Marriage is more than just beautiful. Marriage is more than just
moral. Marriage is beautiful because it is moral. Indeed it
sensitizes people to the beauty of morality, the symmetry and
structure and form and nuance and grace of life lived rightly. It
often inspires people to moral behavior in other aspects of their
lives.
It was not the Bible that turned me on to marriage, but marriage
that turned me on to the Bible. It offers an intuitive experience
that confirms the truth of the odd narrative presented there as the
basis for the connubial bond. The Bible makes the startling claim
that man and woman were once part of a single organism that then
subdivided, a claim echoed by the evolutionists. When you fall in
love with a member of the opposite sex, you can actually sense
yourself being drawn back into a primordial state of oneness.
Maimonides introduces his exposition of the Jewish laws of
marriage with a preamble. “Before the Torah was given, a man met a
woman in the marketplace, and if they decided to marry they could
achieve that simply by moving in together. If one of them moved
out, that constituted a divorce.” Later commentaries wonder why he
thought this relevant to contemporary marital law as codified in
the Bible and Talmud.
It seems clear that his goal is to clarify that the institution
of marriage is not an invention of the Bible; rather, it is an
essential component of the human condition. Man and woman discover
each other and merge into their natural unit. They become “as one
flesh” with the birth of a child, the fusion of their identities
culminating in a new human life astonishingly incorporating the
passion of each into an original life force.

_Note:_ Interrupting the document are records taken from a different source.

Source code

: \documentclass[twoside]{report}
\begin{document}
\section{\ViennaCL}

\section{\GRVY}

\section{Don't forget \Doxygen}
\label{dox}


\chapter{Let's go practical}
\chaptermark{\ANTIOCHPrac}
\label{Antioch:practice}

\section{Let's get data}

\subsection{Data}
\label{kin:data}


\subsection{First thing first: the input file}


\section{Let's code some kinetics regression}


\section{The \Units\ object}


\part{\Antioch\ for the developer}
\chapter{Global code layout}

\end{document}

As secularized as Hollywood has been from the first, marriage
between a man and a woman is still its bread and butter. There may
be a crude macho camaraderie in chuckling about sexuality, but the
better angels in both men and women are touched by wedding scenes.
Study Hollywood fare in any random year and you will be astonished
to see how many films managed to work a full-dress wedding ceremony
into the plot.
Producers know this to be a sure winner. The radiance, the
innocence, the glow, the anticipation, the tenderness, the
hopefulness, the sense of moment, the celebration of past and
present and future, the opening of a door to unlimited possibility;
all the noblest sentiments of humanity are gathered here in one
place.
THIS IS A GREAT JUNCTURE in American history. Things have not
been going well and we are being called to effect improvements. We
have to make ourselves better to make our country better. A good
place to start would be by rekindling our devotion to marriage.
The good people of North Carolina have heeded this call. They
understood the crisis in their hearts and they came together to
embrace this vision of beauty and symmetry. Marriage is a sacrament
between a man and a woman — a truly simple yet eloquent
concept.
Now is the time to recommit to this vision. Sadly, the forces of
destruction are heading in the exact opposite direction. They want
to revive the primitive rite of homosexual “marriage” practiced in
ancient times. In fact, the Midrash teaches that this type of
nuptials was common before the Flood.
The Talmud famously ponders the morality of the countries of its
time and finally manages to detect only three virtues they held
universally. 1. They did not practice cannibalism. 2. They did not
give marriage licenses to homosexuals. 3. They show respect for the
Bible. Are we down to just the first of these three?
But this is not the time to focus on knocking the other guys,
many of whom are gentle folks who are just trying to be nice.
Instead let us take strength from the fortitude of North Carolina.
We must celebrate the fine people of that State and the spark which
ignites their hearts.
Marriage is perhaps the most beautiful asset of our culture and
I cannot bear to see it squandered by a coalition of the
self-indulgent and the indulgent, the political and the polite, the
pushy and the pushover.
There is beauty here and it is in danger. Is there a prince in
the house? A knight? We must be wishful.